Here's a current thread on a BBQ forum about the Egg.

http://www.bbq-brethren.com/forum/showthread.php?t=103019


----------



## lowercasebill

egg is the best ond only cooker you will ever need. most of us have more than one. take a look at eggheadforum.com. i cook on mine all year long .


----------



## mikemac

I have a "Kamado" from Richard Johnson's company (?) and that usually gets the fireworks going....like the BGE, it is a really wonderful ceramic cooker. I think I've had mine for about 15 years and paid a sinfully low $500 delivered no tax. Either of the two and I'm sure some of the 'replicas' will work great. Big props to the BGE forum and community.

I always add that one of the best bang for the bucks has to be the Weber WSM. I think that'll give you about 90% of the cooking capability of a ceramic for about 20% of the price. I paid about $150 for mine in 1981 and although it has been retired to the family mountain cabin, it still q's or grills like a charm.


----------



## rahimlee54

Found a used large pretty close by considering it. Egg does look cool though.

Thanks for the opinions guys.

Jared


----------



## SpikeC

One more for the Egg. The range of capabilities is a really strong suit. One load of lump will slow cook for well over 24 hours.


----------



## mikemac

Used large what? BGE?
If it's an egg I wouldn't spend too much time considering it, it's not the type of thing the comes up for sale much



rahimlee54 said:


> Found a used large pretty close by considering it. Egg does look cool though.
> 
> Thanks for the opinions guys.
> 
> Jared


----------



## rahimlee54

Yes large BGE, I sent the guy an email as he didn't have a phone number up. He has 2 and they have been up for 4 days so maybe they are still there.


----------



## Kyle

rahimlee54 said:


> Yes large BGE, I sent the guy an email as he didn't have a phone number up. He has 2 and they have been up for 4 days so maybe they are still there.


 
JUMP ON IT! Used Eggs don't pop up often.

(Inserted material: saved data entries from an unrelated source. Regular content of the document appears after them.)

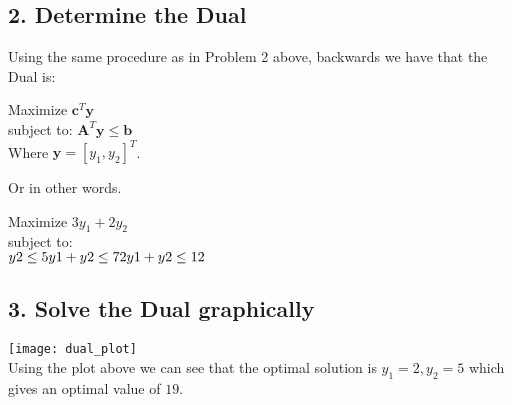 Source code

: \documentclass[12pt]{report}
\begin{document}
\subsection*{2. Determine the Dual}
Using the same procedure as in Problem 2 above, backwards we have that the Dual is:

Maximize $ \textbf{c}^T \textbf{y}$\\
subject to: $ \textbf{A}^T \textbf{y} \le \textbf{b}$\\
Where $\textbf{y}=[y_1,y_2]^T$.

Or in other words.

Maximize $ 3y_1 + 2y_2$\\
subject to: \\
$ 
  y2        \le 5\\
  y1 + y2   \le 7\\
  2y1 + y2 \le 12 $\\


\subsection*{3. Solve the Dual graphically}

\texttt{[image: dual\_plot]}\\
Using the plot above we can see that the optimal solution is $y_1 = 2, y_2 = 5$ which gives an optimal value of $19$.
\end{document}
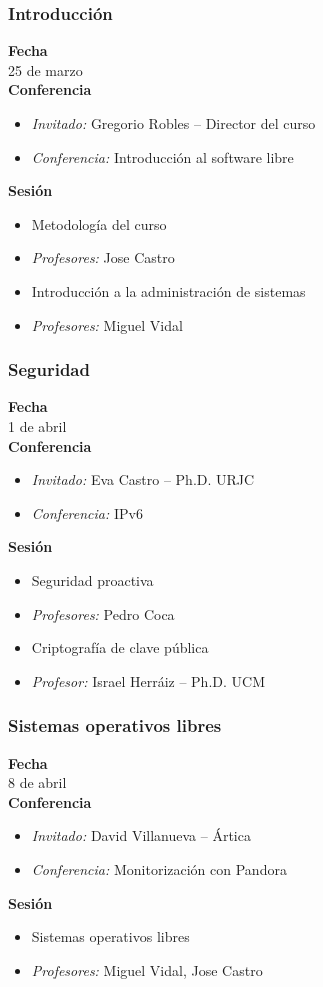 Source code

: \documentclass{beamer}
\begin{document}
\begin{frame}
  \frametitle{Introducción}
  \textbf{Fecha}\\
    25 de marzo\\
  \textbf{Conferencia}
    \begin{itemize}
      \item \textit{Invitado:} Gregorio Robles -- Director del curso
      \item \textit{Conferencia:} Introducción al software libre
    \end{itemize}
  \textbf{Sesión}
    \begin{itemize}
      \item Metodología del curso
      \item \textit{Profesores:} Jose Castro
    \end{itemize}
    \begin{itemize}
      \item Introducción a la administración de sistemas
      \item \textit{Profesores:} Miguel Vidal
    \end{itemize}
\end{frame}

\begin{frame}
  \frametitle{Seguridad}
  \textbf{Fecha}\\
    1 de abril\\
  \textbf{Conferencia}
    \begin{itemize}
      \item \textit{Invitado:} Eva Castro -- Ph.D. URJC
      \item \textit{Conferencia:} IPv6
    \end{itemize}
  \textbf{Sesión}
    \begin{itemize}
      \item Seguridad proactiva
      \item \textit{Profesores:} Pedro Coca 
    \end{itemize}
    \begin{itemize}
      \item Criptografía de clave pública
      \item \textit{Profesor:} Israel Herráiz -- Ph.D. UCM
    \end{itemize}
\end{frame}

\begin{frame}
  \frametitle{Sistemas operativos libres}
  \textbf{Fecha}\\
    8 de abril\\
  \textbf{Conferencia}
    \begin{itemize}
      \item \textit{Invitado:} David Villanueva -- Ártica
      \item \textit{Conferencia:} Monitorización con Pandora
    \end{itemize}
  \textbf{Sesión}
    \begin{itemize}
      \item Sistemas operativos libres
      \item \textit{Profesores:} Miguel Vidal, Jose Castro
    \end{itemize}
\end{frame}
\end{document}
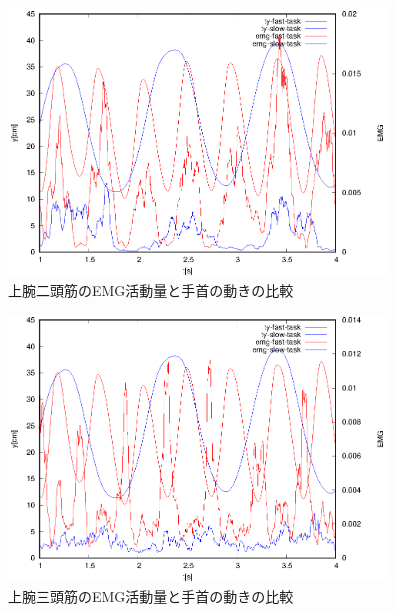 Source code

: \documentclass{jsarticle}
\begin{document}
\begin{figure}[htb]
  \begin{center}
    \includegraphics[width=10cm]{hikakudata1.eps}
    \caption{上腕二頭筋のEMG活動量と手首の動きの比較}
    \label{hikaku1}
  \end{center}
\end{figure}

\begin{figure}[htb]
  \begin{center}
    \includegraphics[width=10cm]{hikakudata2.eps}
    \caption{上腕三頭筋のEMG活動量と手首の動きの比較}
    \label{hikaku2}
  \end{center}
\end{figure}
\end{document}

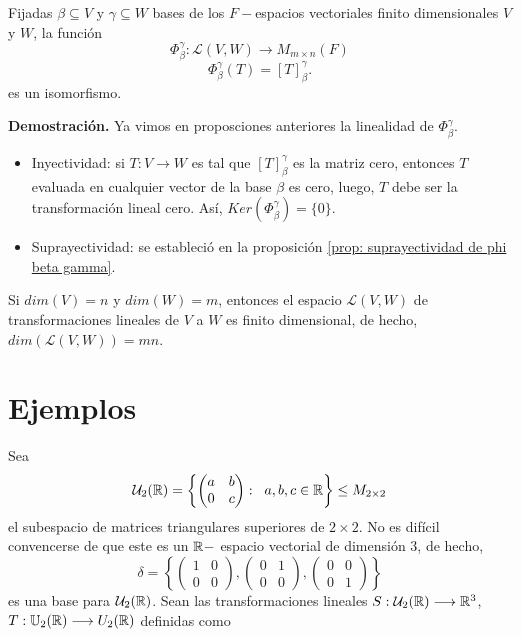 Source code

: \begin{prop}
Fijadas $\beta \subseteq V$ y $\gamma \subseteq W$ bases de los
$F-$espacios vectoriales finito dimensionales $V$ y $W$, 
la función 
\[
\Phi_{\beta}^{\gamma} : \mathcal{L}(V, W) \longrightarrow M_{m \times n}(F)
\]
\[
\Phi_{\beta}^{\gamma}(T) = [T]_{\beta}^{\gamma}.
\]
es un isomorfismo.
\end{prop}
\noindent
\textbf{Demostración.}
Ya vimos en proposciones anteriores la linealidad de 
$\Phi_{\beta}^{\gamma}$. 
\begin{itemize}
	\item Inyectividad: si $T: V \longrightarrow W$ es tal que
	$[T]_{\beta}^{\gamma}$ es la matriz cero, entonces $T$
	evaluada en cualquier vector de la base $\beta$ es cero, luego,
	$T$ debe ser la transformación lineal cero. Así,
	$Ker(\Phi_{\beta}^{\gamma}) = \{ 0 \}$.
	
	\item Suprayectividad: se estableció en la proposición 
	\ref{prop: suprayectividad de phi beta gamma}.
\end{itemize}

\QEDB
\vspace{0.2cm}

\begin{cor}
Si $dim(V) = n$ y $dim(W) = m$, entonces el espacio 
$\mathcal{L}(V, W)$ de transformaciones lineales de $V$ a $W$
es finito dimensional, de hecho,
$dim(\mathcal{L}(V, W)) = mn$.
\end{cor}

\section{Ejemplos}
Sea
\[
\mathcal{U}_{2}(\mathbb{R}) = \left\{
\begin{pmatrix}
a & b \\
0 & c
\end{pmatrix}: \hspace{0.2cm}
a, b, c \in \mathbb{R}
\right\} \leq M_{2 \times 2}
\]
el subespacio de matrices triangulares superiores de $2 \times 2$.
No es difícil convencerse de que este es un $\mathbb{R}-$ espacio vectorial
de dimensión $3$, de hecho,
\[
\delta = \left\{
\begin{pmatrix}
1 & 0 \\
0 & 0
\end{pmatrix}, 
\begin{pmatrix}
0 & 1 \\
0 & 0
\end{pmatrix}, 
\begin{pmatrix}
0 & 0 \\
0 & 1
\end{pmatrix}
\right\}
\]
es una base para $\mathcal{U}_{2}(\mathbb{R})$.
Sean las transformaciones lineales
$S : \mathcal{U}_{2}(\mathbb{R}) \longrightarrow \mathbb{R}^{3}$,
$T: \mathbb{U}_{2}(\mathbb{R}) \longrightarrow U_{2}(\mathbb{R})$
definidas como

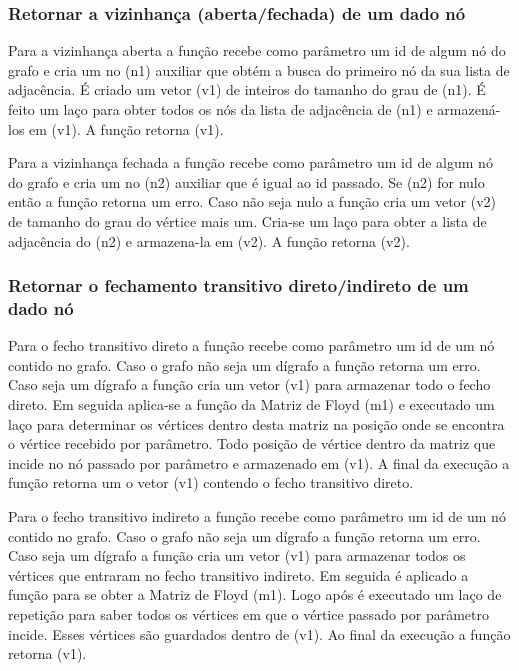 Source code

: \documentclass[a4paper, 12pt]{article}
\begin{document}
\subsubsection{Retornar a vizinhança (aberta/fechada) de um dado nó}
Para a vizinhança aberta a função recebe como parâmetro um id de algum nó do grafo e cria um no (n1) auxiliar que obtém a busca do primeiro nó da sua lista de adjacência. É criado um vetor (v1) de inteiros do tamanho do grau de (n1). É feito um laço para obter todos os nós da lista de adjacência de (n1) e armazená-los em (v1). A função retorna (v1).

Para a vizinhança fechada a função recebe como parâmetro um id de algum nó do grafo e cria um no (n2) auxiliar que é igual ao id passado. Se (n2) for nulo então a função retorna um erro. Caso não seja nulo a função cria um vetor (v2) de tamanho do grau do vértice mais um. Cria-se um laço para obter a lista de adjacência do (n2) e armazena-la em (v2). A função retorna (v2). 

\subsubsection{Retornar o fechamento transitivo direto/indireto de um dado nó}
Para o fecho transitivo direto a função recebe como parâmetro um id de um nó contido no grafo. Caso o grafo não seja um dígrafo a função retorna um erro. Caso seja um dígrafo a função cria um vetor (v1) para armazenar todo o fecho direto. Em seguida aplica-se a função da Matriz de Floyd (m1) e executado um laço para determinar os vértices dentro desta matriz na posição onde se encontra o vértice recebido por parâmetro. Todo posição de vértice dentro da matriz que incide no nó passado por parâmetro e armazenado em (v1). A final da execução a função retorna um o vetor (v1) contendo o fecho transitivo direto.

Para o fecho transitivo indireto a função recebe como parâmetro um id de um nó contido no grafo. Caso o grafo não seja um dígrafo a função retorna um erro. Caso seja um dígrafo a função cria um vetor (v1) para armazenar todos os vértices que entraram no fecho transitivo indireto. Em seguida é aplicado a função para se obter a Matriz de Floyd (m1). Logo após é executado um laço de repetição para saber todos os vértices em que o vértice passado por parâmetro incide. Esses vértices são guardados dentro de (v1). Ao final da execução a função retorna (v1).
\end{document}
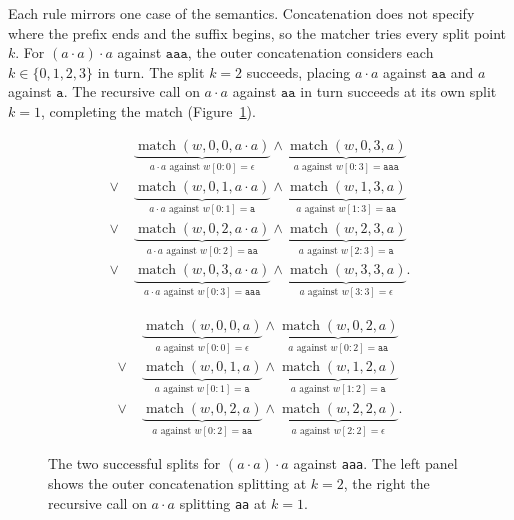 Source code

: Each rule mirrors one case of the semantics.
Concatenation does not specify where the prefix ends and the suffix begins, 
so the matcher tries every split point $k$.
For $(a\cdot a)\cdot a$ against $\mathtt{aaa}$, 
the outer concatenation considers each $k\in\{0,1,2,3\}$ in turn. 
The split $k=2$ succeeds,
placing $a\cdot a$ against $\mathtt{aa}$ and $a$ against $\mathtt{a}$.
The recursive call on $a\cdot a$ against $\mathtt{aa}$
in turn succeeds at its own split $k=1$, completing the match
(Figure~\ref{fig:naive-splits}).
\begin{figure}[ht]
\centering
\begin{minipage}[t]{0.49\textwidth}
\footnotesize
\[
\begin{aligned}
&\underbrace{\operatorname{match}(w,0,0,a\cdot a)}_
  {\text{$a\cdot a$ against }w[0:0]=\mathtt{\epsilon}}
  \land
  \underbrace{\operatorname{match}(w,0,3,a)}_
  {\text{$a$ against }w[0:3]=\mathtt{aaa}}
\\[4pt]
{}\lor\;&
\underbrace{\operatorname{match}(w,0,1,a\cdot a)}_
  {\text{$a\cdot a$ against }w[0:1]=\mathtt{a}}
  \land
  \underbrace{\operatorname{match}(w,1,3,a)}_
  {\text{$a$ against }w[1:3]=\mathtt{aa}}
\\[4pt]
{}\lor\;&
\underbrace{\operatorname{match}(w,0,2,a\cdot a)}_
  {\text{$a\cdot a$ against }w[0:2]=\mathtt{aa}}
  \land
  \underbrace{\operatorname{match}(w,2,3,a)}_
  {\text{$a$ against }w[2:3]=\mathtt{a}}
\\[4pt]
{}\lor\;&
\underbrace{\operatorname{match}(w,0,3,a\cdot a)}_
  {\text{$a\cdot a$ against }w[0:3]=\mathtt{aaa}}
  \land
  \underbrace{\operatorname{match}(w,3,3,a)}_
  {\text{$a$ against }w[3:3]=\mathtt{\epsilon}}.
\end{aligned}
\]
\end{minipage}\hfill
\begin{minipage}[t]{0.49\textwidth}
\footnotesize
\[
\begin{aligned}
&\underbrace{\operatorname{match}(w,0,0,a)}_
  {\text{$a$ against }w[0:0]=\mathtt{\epsilon}}
  \land
  \underbrace{\operatorname{match}(w,0,2,a)}_
  {\text{$a$ against }w[0:2]=\mathtt{aa}}
\\[4pt]
{}\lor\;&
\underbrace{\operatorname{match}(w,0,1,a)}_
  {\text{$a$ against }w[0:1]=\mathtt{a}}
  \land
  \underbrace{\operatorname{match}(w,1,2,a)}_
  {\text{$a$ against }w[1:2]=\mathtt{a}}
\\[4pt]
{}\lor\;&
\underbrace{\operatorname{match}(w,0,2,a)}_
  {\text{$a$ against }w[0:2]=\mathtt{aa}}
  \land
  \underbrace{\operatorname{match}(w,2,2,a)}_
  {\text{$a$ against }w[2:2]=\mathtt{\epsilon}}.
\end{aligned}
\]
\end{minipage}
\caption{The two successful splits for $(a\cdot a)\cdot a$ against \texttt{aaa}. 
The left panel shows the outer concatenation splitting at $k=2$,
the right the recursive call on $a\cdot a$
splitting \texttt{aa} at $k=1$.}
\label{fig:naive-splits}
\end{figure}

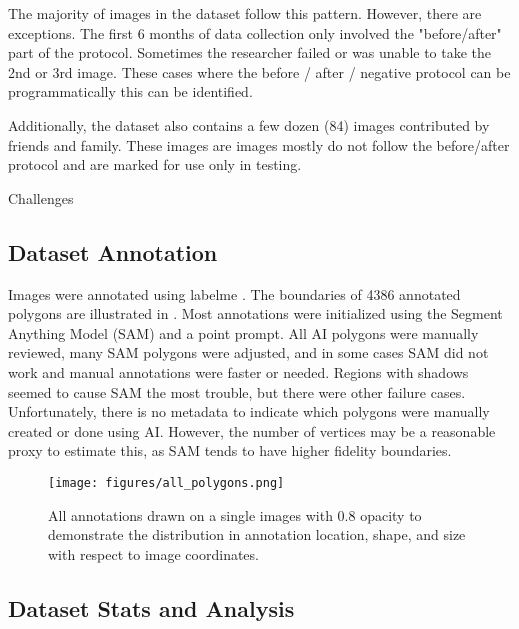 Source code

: \documentclass[10pt,twocolumn,letterpaper]{article}
\begin{document}
The majority of images in the dataset follow this pattern.
However, there are exceptions.
The first 6 months of data collection only involved the "before/after" part of the protocol.
Sometimes the researcher failed or was unable to take the 2nd or 3rd image.
These cases where the before / after / negative protocol can be
programmatically this can be identified.

Additionally, the dataset also contains a few dozen (84) images contributed
by friends and family. These images are images mostly do not follow the
before/after protocol and are marked for use only in testing.



Challenges

\subsection{Dataset Annotation}

Images were annotated using labelme \cite{wada_labelmeailabelme_nodate}. 
The boundaries of 4386 annotated polygons are illustrated in .
Most annotations were initialized using the Segment Anything Model (SAM)
\cite{kirillov_segment_2023} and a point prompt. 
All AI polygons were manually reviewed, many SAM polygons were adjusted, and in
some cases SAM did not work and manual annotations were faster or needed.
Regions with shadows seemed to cause SAM the most trouble, but there were other
failure cases. Unfortunately, there is no metadata to indicate which polygons
were manually created or done using AI.  However, the number of vertices may be
a reasonable proxy to estimate this, as SAM tends to have higher fidelity
boundaries. 


\begin{figure}[h]
\centering
\texttt{[image: figures/all\_polygons.png]}
\caption[]{
    All annotations drawn on a single images with 0.8 opacity to demonstrate
    the distribution in annotation location, shape, and size with respect to
    image coordinates.
}
\label{fig:AllPolygons}
\end{figure}

\subsection{Dataset Stats and Analysis}
\end{document}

Any chance this is So Cal or even Arizona (I'll be there this weekend)? I'd be interested in the second Egg.


----------



## rahimlee54

Opposite side of the US sorry . Link here in case someone in the NC area wants one. Haven't heard from the guy but if he does have them I'll have to rent something to haul one on unless it can fit in a Toyota Avalon trunk?


----------



## SpikeC

You can disassemble them to fit in a car. Bring some tarps, tho..........


----------



## monty

The advantage of a BGE over your uds and weber charcoal is that the BGE can get super hot. I don't own one, but I've never heard anyone say they regret buying one. You can never spend too much money on smokers/cookers!


----------



## Kyle

rahimlee54 said:


> Opposite side of the US sorry . Link here in case someone in the NC area wants one. Haven't heard from the guy but if he does have them I'll have to rent something to haul one on unless it can fit in a Toyota Avalon trunk?


 
Definitely go buy one of those. $500 for the Egg, the nest and the plate setter is a STEAL and is over 50% off retail. In case you don't know, the plate setter is crucial for slow smoking, baking and making pizza. I don't know what other accessories are included in the one for $650, but they could be worth it as well depending on what he has.


----------



## WildBoar

You guys are killing me here. We are getting up to our necks in debt to build our dream kitchen, and now you are trying to convince me to buy a couple $700+ grills and move the cooking operation outside. :slaphead: You are almost worse then Dave M. And Pierre. And Devin. And Butch. And Del. :angry1:

:help3:


----------



## Pensacola Tiger

WildBoar said:


> You guys are killing me here. We are getting up to our necks in debt to build our dream kitchen, and now you are trying to convince me to buy a couple $700+ grills and move the cooking operation outside. :slaphead: You are almost worse then Dave M. And Pierre. And Devin. And Butch. And Del. :angry1:
> 
> :help3:


 
Enablers, all of them. I should know. :bashhead:


----------



## markk

i will add another positive vote for the BGE. I use it year round as it does not care what temp it is outside. Great all purpose grill/smoker/oven


----------



## apicius9

I wish I had a place to set one of those up. Neighbors in a downstairs apartment have one chained to their lamp post. Actually, I should take it away from them because they don't use it enough... 

Stefan


----------



## wenus2

As long as it's not chained shut, it doesn't sound like you need to buy one at all Stefan....


----------



## 99Limited

I've been looking at BGE for years and they never seemed to be very convenient when it came time to add additional wood or charcoal. So if you're going to smoke something for 8 to 10 hours how do you go about keeping the fire going? And another thing I was wondering about. When you're smoking for long periods, you need to protect the meat from the direct heat source so how do you go about doing that. I know people do all these things, I've just never seen it done and it seems I'm missing out on a great piece of BBQ equipment.


----------



## mhlee

99Limited said:


> I've been looking at BGE for years and they never seemed to be very convenient when it came time to add additional wood or charcoal. So if you're going to smoke something for 8 to 10 hours how do you go about keeping the fire going? And another thing I was wondering about. When you're smoking for long periods, you need to protect the meat from the direct heat source so how do you go about doing that. I know people do all these things, I've just never seen it done and it seems I'm missing out on a great piece of BBQ equipment.


 
I don't own one but have been reading Kamado cooker forums for years (BGE, Grill Dome, Primo, Komodo Kamado, etc.) and am still considering buying a Kamado-style cooker. (Dream cooker is a Komodo Kamado but it's pricey!) Almost all owners have had no problem doing an 8 to 10 hour cook. In fact, most owners say that they can do two 8 to 10 hour cooks on a full load of charcoal. So while it's inconvenient to add charcoal (you would have to remove the food, grill, etc.) during a cook, you won't need to as long as you put enough in the beginning. 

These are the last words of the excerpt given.